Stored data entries
•••••

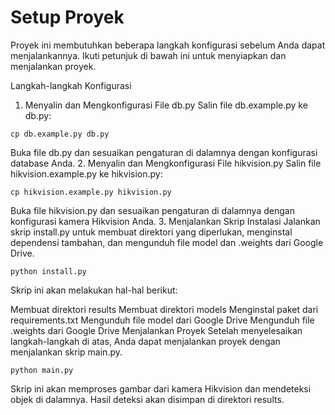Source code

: # Setup Proyek
Proyek ini membutuhkan beberapa langkah konfigurasi sebelum Anda dapat menjalankannya. Ikuti petunjuk di bawah ini untuk menyiapkan dan menjalankan proyek.

Langkah-langkah Konfigurasi
1. Menyalin dan Mengkonfigurasi File db.py
Salin file db.example.py ke db.py:

```cp db.example.py db.py```

Buka file db.py dan sesuaikan pengaturan di dalamnya dengan konfigurasi database Anda.
2. Menyalin dan Mengkonfigurasi File hikvision.py
Salin file hikvision.example.py ke hikvision.py:

```cp hikvision.example.py hikvision.py```

Buka file hikvision.py dan sesuaikan pengaturan di dalamnya dengan konfigurasi kamera Hikvision Anda.
3. Menjalankan Skrip Instalasi
Jalankan skrip install.py untuk membuat direktori yang diperlukan, menginstal dependensi tambahan, dan mengunduh file model dan .weights dari Google Drive.

```python install.py```

Skrip ini akan melakukan hal-hal berikut:

Membuat direktori results
Membuat direktori models
Menginstal paket dari requirements.txt
Mengunduh file model dari Google Drive
Mengunduh file .weights dari Google Drive
Menjalankan Proyek
Setelah menyelesaikan langkah-langkah di atas, Anda dapat menjalankan proyek dengan menjalankan skrip main.py.

```python main.py```

Skrip ini akan memproses gambar dari kamera Hikvision dan mendeteksi objek di dalamnya. Hasil deteksi akan disimpan di direktori results.
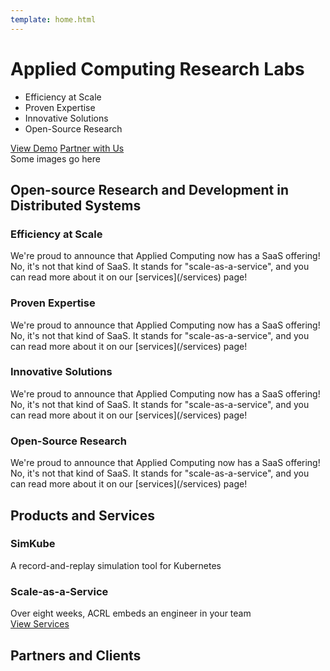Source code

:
 ```yaml
---
template: home.html
---
```


<div class="hero flex twocols">
  <div>
    <h1>Applied Computing Research Labs</h1>
    <ul>
      <li class="icon scale">Efficiency at Scale</li>
      <li class="icon expertise">Proven Expertise</li>
      <li class="icon solutions">Innovative Solutions</li>
      <li class="icon research">Open-Source Research</li>
    </ul>
    <div class="buttons">
      <a href="">View Demo</a>
      <a class="secondary" href="">Partner with Us</a>
    </div>
  </div>

  <div>
    Some images go here
  </div>
</div>

<section>
  <h2>Open-source Research and Development in Distributed Systems</h2>

  <div class="flex twocols">
    <div class="subsection">
      <h3 class="scale icon">Efficiency at Scale</h3>
      We're proud to announce that Applied Computing now has a SaaS offering!  No, it's not that kind of SaaS.  It stands for
      "scale-as-a-service", and you can read more about it on our [services](/services) page!
    </div>
    <div class="subsection">
      <h3 class="expertise icon">Proven Expertise</h3>
      We're proud to announce that Applied Computing now has a SaaS offering!  No, it's not that kind of SaaS.  It stands for
      "scale-as-a-service", and you can read more about it on our [services](/services) page!
    </div>
    <div class="subsection">
      <h3 class="solutions icon">Innovative Solutions</h3>
      We're proud to announce that Applied Computing now has a SaaS offering!  No, it's not that kind of SaaS.  It stands for
      "scale-as-a-service", and you can read more about it on our [services](/services) page!
    </div>
    <div class="subsection">
      <h3 class="research icon">Open-Source Research</h3>
      We're proud to announce that Applied Computing now has a SaaS offering!  No, it's not that kind of SaaS.  It stands for
      "scale-as-a-service", and you can read more about it on our [services](/services) page!
    </div>
  </div>
  </div>
</section>

<section>
  <h2> Products and Services</h2>
  <div class="flex twocols">
    <div class="subsection">
      <h3>SimKube</h3>
      A record-and-replay simulation tool for Kubernetes
    </div>
    <div class="subsection">
      <h3>Scale-as-a-Service</h3>
      Over eight weeks, ACRL embeds an engineer in your team
    </div>
  </div>
  <div class="buttons center"><a  href="/services">View Services</a></div>
</section>

<section>
  <h2>Partners and Clients</h2>
</section>

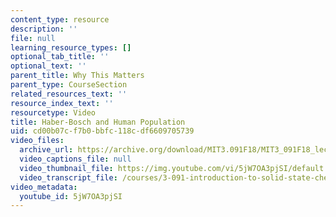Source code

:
 ```yaml
---
content_type: resource
description: ''
file: null
learning_resource_types: []
optional_tab_title: ''
optional_text: ''
parent_title: Why This Matters
parent_type: CourseSection
related_resources_text: ''
resource_index_text: ''
resourcetype: Video
title: Haber-Bosch and Human Population
uid: cd00b07c-f7b0-bbfc-118c-df6609705739
video_files:
  archive_url: https://archive.org/download/MIT3.091F18/MIT3_091F18_lec02_wtm_300k.mp4
  video_captions_file: null
  video_thumbnail_file: https://img.youtube.com/vi/5jW7OA3pjSI/default.jpg
  video_transcript_file: /courses/3-091-introduction-to-solid-state-chemistry-fall-2018/d07b3b1e80e154099f6cb5029d125165_5jW7OA3pjSI.pdf
video_metadata:
  youtube_id: 5jW7OA3pjSI
---
```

•••••

Your goal
Copy out each line of the data exactly as it reads; skip the pictures.

Written solution
Source code

: # Setup Proyek
Proyek ini membutuhkan beberapa langkah konfigurasi sebelum Anda dapat menjalankannya. Ikuti petunjuk di bawah ini untuk menyiapkan dan menjalankan proyek.

Langkah-langkah Konfigurasi
1. Menyalin dan Mengkonfigurasi File db.py
Salin file db.example.py ke db.py:

```cp db.example.py db.py```

Buka file db.py dan sesuaikan pengaturan di dalamnya dengan konfigurasi database Anda.
2. Menyalin dan Mengkonfigurasi File hikvision.py
Salin file hikvision.example.py ke hikvision.py:

```cp hikvision.example.py hikvision.py```

Buka file hikvision.py dan sesuaikan pengaturan di dalamnya dengan konfigurasi kamera Hikvision Anda.
3. Menjalankan Skrip Instalasi
Jalankan skrip install.py untuk membuat direktori yang diperlukan, menginstal dependensi tambahan, dan mengunduh file model dan .weights dari Google Drive.

```python install.py```

Skrip ini akan melakukan hal-hal berikut:

Membuat direktori results
Membuat direktori models
Menginstal paket dari requirements.txt
Mengunduh file model dari Google Drive
Mengunduh file .weights dari Google Drive
Menjalankan Proyek
Setelah menyelesaikan langkah-langkah di atas, Anda dapat menjalankan proyek dengan menjalankan skrip main.py.

```python main.py```

Skrip ini akan memproses gambar dari kamera Hikvision dan mendeteksi objek di dalamnya. Hasil deteksi akan disimpan di direktori results.
Source code

:
 ```yaml
---
template: home.html
---
```


<div class="hero flex twocols">
  <div>
    <h1>Applied Computing Research Labs</h1>
    <ul>
      <li class="icon scale">Efficiency at Scale</li>
      <li class="icon expertise">Proven Expertise</li>
      <li class="icon solutions">Innovative Solutions</li>
      <li class="icon research">Open-Source Research</li>
    </ul>
    <div class="buttons">
      <a href="">View Demo</a>
      <a class="secondary" href="">Partner with Us</a>
    </div>
  </div>

  <div>
    Some images go here
  </div>
</div>

<section>
  <h2>Open-source Research and Development in Distributed Systems</h2>

  <div class="flex twocols">
    <div class="subsection">
      <h3 class="scale icon">Efficiency at Scale</h3>
      We're proud to announce that Applied Computing now has a SaaS offering!  No, it's not that kind of SaaS.  It stands for
      "scale-as-a-service", and you can read more about it on our [services](/services) page!
    </div>
    <div class="subsection">
      <h3 class="expertise icon">Proven Expertise</h3>
      We're proud to announce that Applied Computing now has a SaaS offering!  No, it's not that kind of SaaS.  It stands for
      "scale-as-a-service", and you can read more about it on our [services](/services) page!
    </div>
    <div class="subsection">
      <h3 class="solutions icon">Innovative Solutions</h3>
      We're proud to announce that Applied Computing now has a SaaS offering!  No, it's not that kind of SaaS.  It stands for
      "scale-as-a-service", and you can read more about it on our [services](/services) page!
    </div>
    <div class="subsection">
      <h3 class="research icon">Open-Source Research</h3>
      We're proud to announce that Applied Computing now has a SaaS offering!  No, it's not that kind of SaaS.  It stands for
      "scale-as-a-service", and you can read more about it on our [services](/services) page!
    </div>
  </div>
  </div>
</section>

<section>
  <h2> Products and Services</h2>
  <div class="flex twocols">
    <div class="subsection">
      <h3>SimKube</h3>
      A record-and-replay simulation tool for Kubernetes
    </div>
    <div class="subsection">
      <h3>Scale-as-a-Service</h3>
      Over eight weeks, ACRL embeds an engineer in your team
    </div>
  </div>
  <div class="buttons center"><a  href="/services">View Services</a></div>
</section>

<section>
  <h2>Partners and Clients</h2>
</section>

Source code

:
 ```yaml
---
content_type: resource
description: ''
file: null
learning_resource_types: []
optional_tab_title: ''
optional_text: ''
parent_title: Why This Matters
parent_type: CourseSection
related_resources_text: ''
resource_index_text: ''
resourcetype: Video
title: Haber-Bosch and Human Population
uid: cd00b07c-f7b0-bbfc-118c-df6609705739
video_files:
  archive_url: https://archive.org/download/MIT3.091F18/MIT3_091F18_lec02_wtm_300k.mp4
  video_captions_file: null
  video_thumbnail_file: https://img.youtube.com/vi/5jW7OA3pjSI/default.jpg
  video_transcript_file: /courses/3-091-introduction-to-solid-state-chemistry-fall-2018/d07b3b1e80e154099f6cb5029d125165_5jW7OA3pjSI.pdf
video_metadata:
  youtube_id: 5jW7OA3pjSI
---
```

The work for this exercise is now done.